Nevertheless, a cursory review of a selection of dental practice websites reveals dentists talk a lot about the range of ‘products’ they offer and some talk quite a lot about themselves – as if to avoid the trap that they are offering essentially the same list of products as others.

The payoff for bigging up yourself, your skills, your knowledge, training and experience is that you fall short at your peril. The bigger the bigging, the deeper the hole you have dug. You may – in theory – attract more patients, but they will all be patients with much higher expectations than they might otherwise have had.

So good luck with that! Whenever you unilaterally raise the bar, you set yourself up to fail and disappoint; but to make matters worse, your failure doesn’t sit quietly and privately in the shadows as might once have been the case. Yes, you will get complaints, financial disputes and, perhaps even litigation to deal with, but more damaging is the negative feedback that gets posted – sometimes without your knowledge – on a plethora of online feedback portals and across social media.

Genie in a bottle

I genuinely believe commoditisation presents the greatest threat to the future of UK dentistry and, like the proverbial genie in the bottle, we can never be quite sure where things will finish up, now that the cork is out (we won’t be offered three wishes, that’s for sure).
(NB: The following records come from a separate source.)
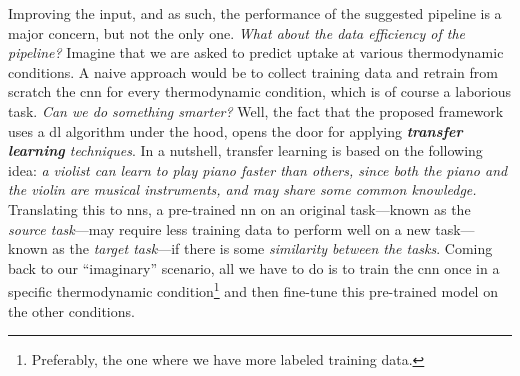 Improving the input, and as such, the performance of the suggested pipeline is a
major concern, but not the only one. \emph{What about the data
efficiency of the pipeline?} Imagine that we are asked to
predict  uptake at various thermodynamic conditions. A naive approach would be to collect training data and retrain from scratch the \gls{cnn} for every thermodynamic condition,
which is of course a laborious task. \emph{Can we do something smarter?} Well,
the fact that the proposed framework uses a \gls{dl} algorithm under the hood, opens the door for applying
\emph{\textbf{transfer learning} techniques}.  In a
nutshell, transfer learning\parencite{Zhuang2019, Ma2020, Kang2023} is based on
the following idea: \emph{a violist can learn to play piano faster than others,
since both the piano and the violin are musical instruments, and may share some
common knowledge.} Translating this to \glspl{nn}, a pre-trained \gls{nn} on an
original task---known as the \emph{source task}---may require
less training data to perform well on a new task---known as the \emph{target
task}---if there is some \emph{similarity between the tasks}.
Coming back to our ``imaginary'' scenario, all we have to do is to train the
\gls{cnn} once in a specific thermodynamic condition\footnote{Preferably, the
one where we have more labeled training data.} and then
fine-tune this pre-trained model on
the other conditions.

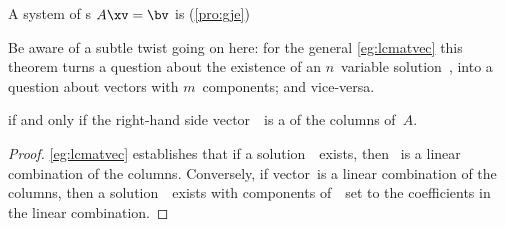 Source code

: \begin{theorem} \label{thm:conlincom} 
A system of s \(A\xv=\bv\) is  (\autoref{pro:gje}) 
\begin{aside}
Be aware of a subtle twist going on here: for the general \autoref{eg:lcmatvec} this theorem turns a question about the existence of an \(n\)~variable solution~\xv, into a question about vectors with \(m\)~components; and vice-versa.
\end{aside}%
if and only if the right-hand side vector~\bv\ is a  of the columns of~\(A\).
\end{theorem}

\begin{proof} 
\autoref{eg:lcmatvec} establishes that if a solution~\xv\ exists, then \bv~is a linear combination of the columns.
Conversely, if vector~\bv is a linear combination of the columns, then a solution~\xv\ exists with components of~\xv\ set to the coefficients in the linear combination.
\end{proof}


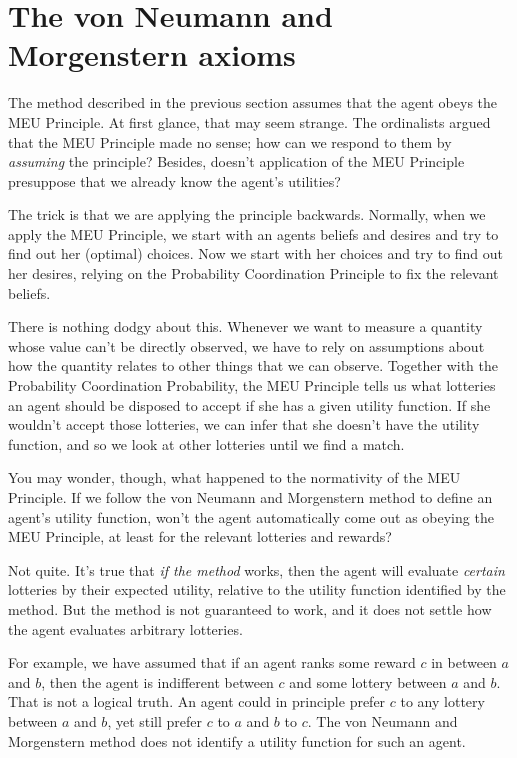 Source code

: \section{The von Neumann and Morgenstern axioms}\label{sec:vnm}

The method described in the previous section assumes that the agent
obeys the MEU Principle. At first glance, that may seem strange. The
ordinalists argued that the MEU Principle made no sense; how can we
respond to them by \emph{assuming} the principle? Besides, doesn't
application of the MEU Principle presuppose that we already know the
agent's utilities?

The trick is that we are applying the principle backwards. Normally,
when we apply the MEU Principle, we start with an agents beliefs and
desires and try to find out her (optimal) choices. Now we start with her
choices and try to find out her desires, relying on the Probability
Coordination Principle to fix the relevant beliefs.

There is nothing dodgy about this. Whenever we want to measure a
quantity whose value can't be directly observed, we have to rely on
assumptions about how the quantity relates to other things that we can
observe. Together with the Probability Coordination Probability, the
MEU Principle tells us what lotteries an agent should be disposed to
accept if she has a given utility function. If she wouldn't accept
those lotteries, we can infer that she doesn't have the utility
function, and so we look at other lotteries until we find a match.

You may wonder, though, what happened to the normativity of the MEU
Principle. If we follow the von Neumann and Morgenstern method to
define an agent's utility function, won't the agent automatically come
out as obeying the MEU Principle, at least for the relevant lotteries
and rewards? 

Not quite. It's true that \emph{if the method} works, then the agent
will evaluate \emph{certain} lotteries by their expected utility,
relative to the utility function identified by the method. But the
method is not guaranteed to work, and it does not settle how the agent
evaluates arbitrary lotteries.

For example, we have assumed that if an agent ranks some reward $c$ in
between $a$ and $b$, then the agent is indifferent between $c$ and
some lottery between $a$ and $b$. That is not a logical truth. An
agent could in principle prefer $c$ to any lottery between $a$ and
$b$, yet still prefer $c$ to $a$ and $b$ to $c$. The von Neumann and
Morgenstern method does not identify a utility function for such an
agent.

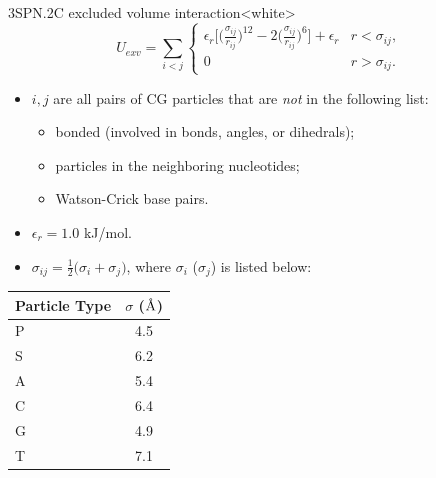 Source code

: \begin{smallpage}{3SPN.2C excluded volume interaction}<white>
  \begin{equation}
    \label{eq:dna_3spn2c_nonlocal_exv}
    U_{exv} = \sum_{i<j}
    \begin{cases}\displaystyle
      \epsilon_r\bigg[ \Big(\frac{\sigma_{ij}}{r_{ij}} \Big)^{12} - 2 \Big(\frac{\sigma_{ij}}{r_{ij}} \Big)^6 \bigg]+ \epsilon_r & r < \sigma_{ij},  \\
      0 & r > \sigma_{ij}.
    \end{cases}
  \end{equation}
  \tcblower
  \begin{itemize}
  \item $i, j$ are all pairs of CG particles that are \emph{not} in the
    following list:
    \begin{itemize}
    \item bonded (involved in bonds, angles, or dihedrals);
    \item particles in the neighboring nucleotides;
    \item Watson-Crick base pairs.
    \end{itemize}
  \item $\epsilon_{r} = 1.0$ kJ/mol.
  \item $\displaystyle \sigma_{ij} = \frac{1}{2}\big( \sigma_i + \sigma_j
    \big)$, where $\sigma_i$ ($\sigma_j$) is listed below:
  \end{itemize}
  \begin{center}
    \begin{tabular}{lc}
      \toprule
      Particle Type    & $\sigma$ ($\textup{\AA}$) \\
      \midrule
      P  &  4.5 \\
      S  &  6.2 \\
      A  &  5.4 \\
      C  &  6.4 \\
      G  &  4.9 \\
      T  &  7.1 \\
      \bottomrule
    \end{tabular}
  \end{center}
\end{smallpage}
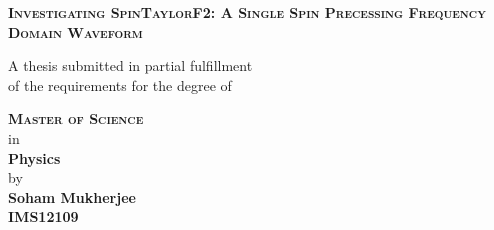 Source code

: \documentclass[12pt, a4wide]{report}
\begin{document}

\begin{titlepage}
\enlargethispage{10mm}
\begin{center}
\vspace*{10mm}

\textbf{\textsc{\LARGE Investigating SpinTaylorF2: A Single Spin Precessing Frequency Domain Waveform}}\\

\vspace*{10mm}

A thesis submitted in partial fulfillment \\ of the requirements for the degree of \\

\vspace{5mm}

\textbf{\textsc{\Large Master of Science}}\\
in \\
{\large \bf Physics} \\
\vspace{7mm}
{{by}} \\ \vspace{2mm}
{\textbf{\large Soham Mukherjee}}\\
{\textbf{IMS12109}}\\

\vspace*{6.5mm}


\end{center}
\end{titlepage}
\end{document}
Commoditisation manifests itself in surprising ways and one of them is that once you have reduced something to a mere commodity, you can use your metaphorical search engine to seek out the cheapest provider. We have unwittingly been facilitating that process, and the direction of travel is that primary care dentistry is becoming disaggregated into a series of products and services, and then streamed into simple, intermediate and complex.

You can work out for yourself whether third parties (whether government, patients or others) will want a specialist or a ‘tier two’ provider, or any registered dentist or someone else, to provide them.

That ‘someone else’ is worth keeping a close eye on, because that may well prove to be the end game.